__TASK DESCRIPTION__
No pictures belong in the copy. Restate the rest of the data exactly.

__EXERCISE INPUTS__
══════════════════════════════

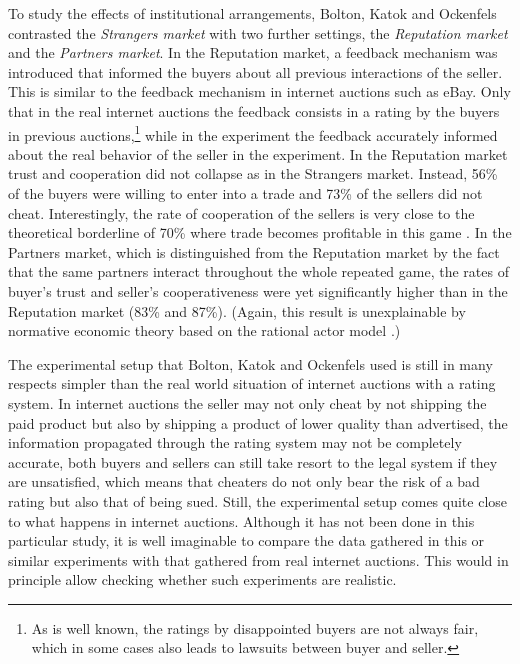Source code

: To study the effects of institutional arrangements, Bolton, Katok and
Ockenfels contrasted the {\em Strangers market} with two further settings, the
{\em Reputation market} and the {\em Partners market}. In the Reputation
market, a feedback mechanism was introduced that informed the buyers about all
previous interactions of the seller. This is similar to the feedback mechanism
in internet auctions such as eBay. Only that in the real internet auctions the
feedback consists in a rating by the buyers in previous auctions,\footnote{As
  is well known, the ratings by disappointed buyers are not always fair, which
  in some cases also leads to lawsuits between buyer and seller.}  while in
the experiment the feedback accurately informed about the real behavior of
the seller in the experiment. In the Reputation market trust and cooperation
did not collapse as in the Strangers market. Instead, 56\% of the buyers were
willing to enter into a trade and 73\% of the sellers did not cheat.
Interestingly, the rate of cooperation of the sellers is very close to the
theoretical borderline of 70\% where trade becomes profitable in this game
\cite[p.\ 198]{bolton-katok-ockenfels:2004}. In the Partners market, which is
distinguished from the Reputation market by the fact that the same partners
interact throughout the whole repeated game, the rates of buyer's trust and
seller's cooperativeness were yet significantly higher than in the Reputation
market (83\% and 87\%). (Again, this result is unexplainable by normative
economic theory based on the rational actor model \cite[p.
199]{bolton-katok-ockenfels:2004}.)

The experimental setup that Bolton, Katok and Ockenfels used is still
in many respects simpler than the real world situation of internet auctions
with a rating system. In internet auctions the seller may not only cheat by
not shipping the paid product but also by shipping a product of lower
quality than advertised, the information propagated through the rating system
may not be completely accurate, both buyers and sellers can still take resort
to the legal system if they are unsatisfied, which means that cheaters do not
only bear the risk of a bad rating but also that of being sued. Still, the
experimental setup comes quite close to what happens in internet auctions.
Although it has not been done in this particular study, it is well imaginable
to compare the data gathered in this or similar experiments with that gathered
from real internet auctions. This would in principle allow checking whether
such experiments are realistic.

══════════════════════════════

__REPLY__
Source code

: To study the effects of institutional arrangements, Bolton, Katok and
Ockenfels contrasted the {\em Strangers market} with two further settings, the
{\em Reputation market} and the {\em Partners market}. In the Reputation
market, a feedback mechanism was introduced that informed the buyers about all
previous interactions of the seller. This is similar to the feedback mechanism
in internet auctions such as eBay. Only that in the real internet auctions the
feedback consists in a rating by the buyers in previous auctions,\footnote{As
  is well known, the ratings by disappointed buyers are not always fair, which
  in some cases also leads to lawsuits between buyer and seller.}  while in
the experiment the feedback accurately informed about the real behavior of
the seller in the experiment. In the Reputation market trust and cooperation
did not collapse as in the Strangers market. Instead, 56\% of the buyers were
willing to enter into a trade and 73\% of the sellers did not cheat.
Interestingly, the rate of cooperation of the sellers is very close to the
theoretical borderline of 70\% where trade becomes profitable in this game
\cite[p.\ 198]{bolton-katok-ockenfels:2004}. In the Partners market, which is
distinguished from the Reputation market by the fact that the same partners
interact throughout the whole repeated game, the rates of buyer's trust and
seller's cooperativeness were yet significantly higher than in the Reputation
market (83\% and 87\%). (Again, this result is unexplainable by normative
economic theory based on the rational actor model \cite[p.
199]{bolton-katok-ockenfels:2004}.)

The experimental setup that Bolton, Katok and Ockenfels used is still
in many respects simpler than the real world situation of internet auctions
with a rating system. In internet auctions the seller may not only cheat by
not shipping the paid product but also by shipping a product of lower
quality than advertised, the information propagated through the rating system
may not be completely accurate, both buyers and sellers can still take resort
to the legal system if they are unsatisfied, which means that cheaters do not
only bear the risk of a bad rating but also that of being sued. Still, the
experimental setup comes quite close to what happens in internet auctions.
Although it has not been done in this particular study, it is well imaginable
to compare the data gathered in this or similar experiments with that gathered
from real internet auctions. This would in principle allow checking whether
such experiments are realistic.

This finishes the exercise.